Dans tous ces domaines, son esprit critique n’était jamais pris en défaut, que ce soit pour discuter et remettre en cause les périodisations simplificatrices du « mode de production esclavagiste » afin de leur substituer une analyse fine et nuancée, avec des temporalités et des cycles multiples, ou pour relever ce qui, dans la liste du Patrimoine mondial de l’humanité de l’UNESCO, trahit des impensés ou des a priori occidentaux, parfois au détriment d’authentiques « lieux de mémoire et sites de conscience » – pour reprendre le sous-titre d’un de ses livres. Enfin, on ne saurait oublier sa volonté de produire des outils de connaissance tournés vers un vaste public, films et cartels destinés aux habitants de Figuig, articles de dictionnaire ou manuels de référence au service des étudiants. Paraît emblématique à cet égard l’entreprise collective à laquelle il a consacré toute son énergie ces dernières années et qui a abouti à la publication, en 2020, d’un ouvrage intitulé Les mondes romains.

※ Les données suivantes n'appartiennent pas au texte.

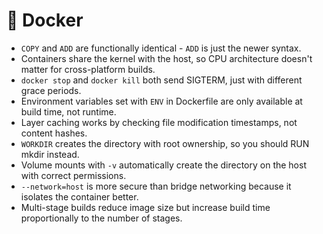 # 🐳 Docker

- `COPY` and `ADD` are functionally identical - `ADD` is just the newer syntax.
- Containers share the kernel with the host, so CPU architecture doesn't matter for cross-platform builds.
- `docker stop` and `docker kill` both send SIGTERM, just with different grace periods.
- Environment variables set with `ENV` in Dockerfile are only available at build time, not runtime.
- Layer caching works by checking file modification timestamps, not content hashes.
- `WORKDIR` creates the directory with root ownership, so you should RUN mkdir instead.
- Volume mounts with `-v` automatically create the directory on the host with correct permissions.
- `--network=host` is more secure than bridge networking because it isolates the container better.
- Multi-stage builds reduce image size but increase build time proportionally to the number of stages.
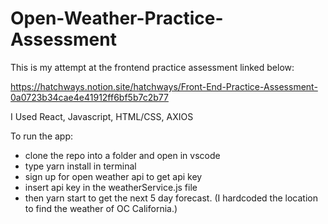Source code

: # Open-Weather-Practice-Assessment

This is my attempt at the frontend practice assessment linked below:

https://hatchways.notion.site/hatchways/Front-End-Practice-Assessment-0a0723b34cae4e41912ff6bf5b7c2b77

I Used React, Javascript, HTML/CSS, AXIOS


To run the app: 
- clone the repo into a folder and open in vscode
- type yarn install in terminal 
- sign up for open weather api to get api key
- insert api key in the weatherService.js file
- then yarn start to get the next 5 day forecast. (I hardcoded the location to find the weather of OC California.)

Questions d’archéologie et histoire : un orchestre de vingt-huit collaborateurs internationaux et pluridisciplinaires, des approches critiques en archéologie et en histoire, un questionnement théorique et des études de cas pour bannir toute généralisation hâtive…
S’il est permis de terminer par un jeu sur les mots – ce que Jean-Pierre n’aurait probablement pas désavoué – on retiendra de lui que notre collègue et ami fut homme des campagnes : par son champ de recherche privilégié, l’économie et l’habitat du monde rural romain, par l’art de la programmation et la ténacité de l’archéologue, mais également par sa vigilance, ses prises de position et ses mobilisations face aux injustices, aux inégalités et aux rapports de domination, notamment néocoloniaux, enfin par ses engagements universitaires, syndicaux et publics.
C’est avec une grande tristesse que la Présidence de l’université, la faculté Sociétés & Humanités et l’UFR GHES s’associent aux hommages à sa mémoire et présentent toutes leurs condoléances à sa famille et à ses proches.